Stringers are part of the structure of a boat. They can be made of solid wood, plywood, fiberglass, or a combination of wood and fiberglass. On completely wooden boats, stringers are usually painted or sealed with varnish or epoxy. In contrast, stringers on fiberglass boats are generally wood encapsulated in epoxy and fiberglass.
Even if you can keep water from penetrating your boat’s stringers and frame system time, stress and water penetration can cause a stringer to rot. When boat stringers develop rot, they become weak and compromise the integrity of your boat’s hull.
If you own a boat or consider purchasing a boat, a rotten stringer can be expensive. A handy boat owner may be able to fix the problem.
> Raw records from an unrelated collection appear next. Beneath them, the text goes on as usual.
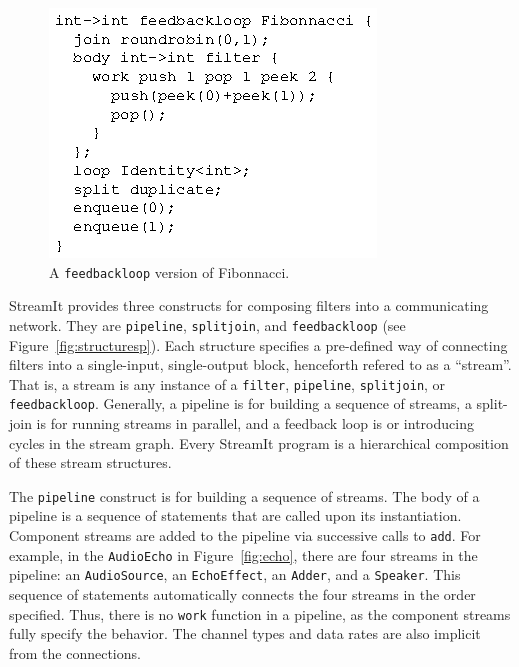 \begin{figure}
\centering
\includegraphics{fib-streamit.eps}
\caption{A \texttt{feedbackloop} version of Fibonnacci.}
\label{fig:feed}
\end{figure}

StreamIt provides three constructs for composing filters into a
communicating network. They are \texttt{pipeline}, \texttt{splitjoin}, and
\texttt{feedbackloop} (see Figure~\ref{fig:structuresp}).  Each
structure  specifies a pre-defined  way of  connecting filters  into a
single-input,  single-output   block,  henceforth  refered   to  as  a
``stream''.  That is, a stream is any instance of a \texttt{filter},
\texttt{pipeline}, \texttt{splitjoin}, or \texttt{feedbackloop}. 
Generally,  a  pipeline is  for  building  a  sequence of  streams,  a
split-join is for running streams  in parallel, and a feedback loop is
or introducing cycles in the  stream graph.  Every StreamIt program is
a hierarchical composition of these stream structures.

The \texttt{pipeline} construct is for building a sequence of
streams.  The body of a pipeline is a sequence of statements that are
called upon its instantiation.  Component streams are added to the
pipeline via successive calls to \texttt{add}.  For example, in the
\texttt{AudioEcho} in Figure~\ref{fig:echo}, there are four streams in
the pipeline: an \texttt{AudioSource}, an \texttt{EchoEffect}, an
\texttt{Adder}, and a \texttt{Speaker}.  This sequence of statements
automatically connects the four streams in the order specified.
Thus, there is no \texttt{work} function in a pipeline, as the
component streams fully specify the behavior.  The channel types and
data rates are also implicit from the connections.


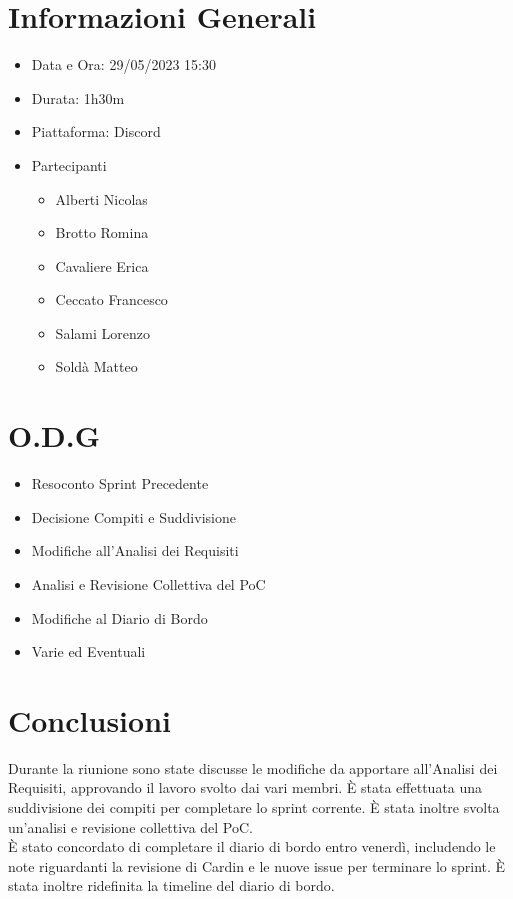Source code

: \documentclass[a4paper, 12pt]{article}
\begin{document}
\makefrontpage

\section*{Informazioni Generali}
\begin{itemize}
    \item Data e Ora: 29/05/2023 15:30
    \item Durata: 1h30m
    \item Piattaforma: Discord
    \item Partecipanti
    \begin{itemize}
        \item Alberti Nicolas
        \item Brotto Romina
        \item Cavaliere Erica
        \item Ceccato Francesco
        \item Salami Lorenzo
        \item Soldà Matteo
    \end{itemize}
\end{itemize}

\section*{O.D.G}
\begin{itemize}
    \item Resoconto Sprint Precedente
    \item Decisione Compiti e Suddivisione
    \item Modifiche all'Analisi dei Requisiti
    \item Analisi e Revisione Collettiva del PoC
    \item Modifiche al Diario di Bordo
    \item Varie ed Eventuali
\end{itemize}

\section*{Conclusioni}
Durante la riunione sono state discusse le modifiche da apportare all'Analisi dei Requisiti, approvando il lavoro svolto dai vari membri. È stata effettuata una suddivisione dei compiti per completare lo sprint corrente. È stata inoltre svolta un'analisi e revisione collettiva del PoC.\\
È stato concordato di completare il diario di bordo entro venerdì, includendo le note riguardanti la revisione di Cardin e le nuove issue per terminare lo sprint. È stata inoltre ridefinita la timeline del diario di bordo.
\end{document}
However, for most of us, replacing a part of or an entire stringer is beyond the skill set of many boaters.
What is the purpose of stringers in a boat?
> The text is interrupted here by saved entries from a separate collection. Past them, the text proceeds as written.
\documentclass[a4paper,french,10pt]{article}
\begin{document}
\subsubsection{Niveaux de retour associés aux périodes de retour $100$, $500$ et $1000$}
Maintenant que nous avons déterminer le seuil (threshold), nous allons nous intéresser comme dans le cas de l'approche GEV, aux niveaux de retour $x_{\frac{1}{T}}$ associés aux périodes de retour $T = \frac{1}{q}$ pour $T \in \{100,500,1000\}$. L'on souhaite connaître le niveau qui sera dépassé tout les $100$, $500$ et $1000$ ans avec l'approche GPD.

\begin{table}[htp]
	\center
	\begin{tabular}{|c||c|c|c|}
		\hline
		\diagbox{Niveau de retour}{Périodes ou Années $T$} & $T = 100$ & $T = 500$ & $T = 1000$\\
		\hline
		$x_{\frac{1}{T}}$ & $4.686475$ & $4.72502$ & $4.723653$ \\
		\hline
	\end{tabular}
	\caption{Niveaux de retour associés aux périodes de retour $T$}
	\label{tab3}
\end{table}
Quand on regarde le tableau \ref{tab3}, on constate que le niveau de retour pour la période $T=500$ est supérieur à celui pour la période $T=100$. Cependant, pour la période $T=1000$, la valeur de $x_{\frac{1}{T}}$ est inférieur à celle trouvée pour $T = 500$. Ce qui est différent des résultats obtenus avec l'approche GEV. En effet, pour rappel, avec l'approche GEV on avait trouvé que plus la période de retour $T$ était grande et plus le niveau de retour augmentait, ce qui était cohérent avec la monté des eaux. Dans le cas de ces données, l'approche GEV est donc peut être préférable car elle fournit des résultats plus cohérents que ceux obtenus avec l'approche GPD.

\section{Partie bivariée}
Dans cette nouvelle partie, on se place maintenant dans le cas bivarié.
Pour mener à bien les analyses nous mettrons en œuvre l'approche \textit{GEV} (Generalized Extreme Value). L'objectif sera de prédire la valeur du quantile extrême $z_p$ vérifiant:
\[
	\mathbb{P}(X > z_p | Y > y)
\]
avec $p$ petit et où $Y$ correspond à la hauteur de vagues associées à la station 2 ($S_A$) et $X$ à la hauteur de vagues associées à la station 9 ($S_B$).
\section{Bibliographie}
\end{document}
Stringers are longitudinal forms that are laid in line with the keel to add extra strength and rigidity. Along with the boat’s ribs and bulkheads, the stringers form a grid that holds up the boat’s decks (floors) and stiffens its hull. Stringers are somewhat like floor joists and traditionally are attached to the boat’s ribs and bulkheads. So, if they are weak, your boat is, too.
Some boats don’t have ribs or bulkheads due to modern construction techniques. However, they will still have stringers to support the floor. Stringers are made of wood in wooden boats and of wood, or fiberglass encapsulated wood in fiberglass constructed boats. Newer pre-fabricated boats often have stringers constructed of fiberglass only.
Many essential items are attached to boat stringers, besides your boat’s decking. The inboard engines of boats are mounted on stringers, as are other boat components in some boats, so they need to be solid. Stringers are an integral part of your boat’s hull and overall structure, and if one is rotten, you have a problem. As with any boat maintenance, the sooner you find an issue and make a repair, the better.
How do you know if your boat stringers are bad?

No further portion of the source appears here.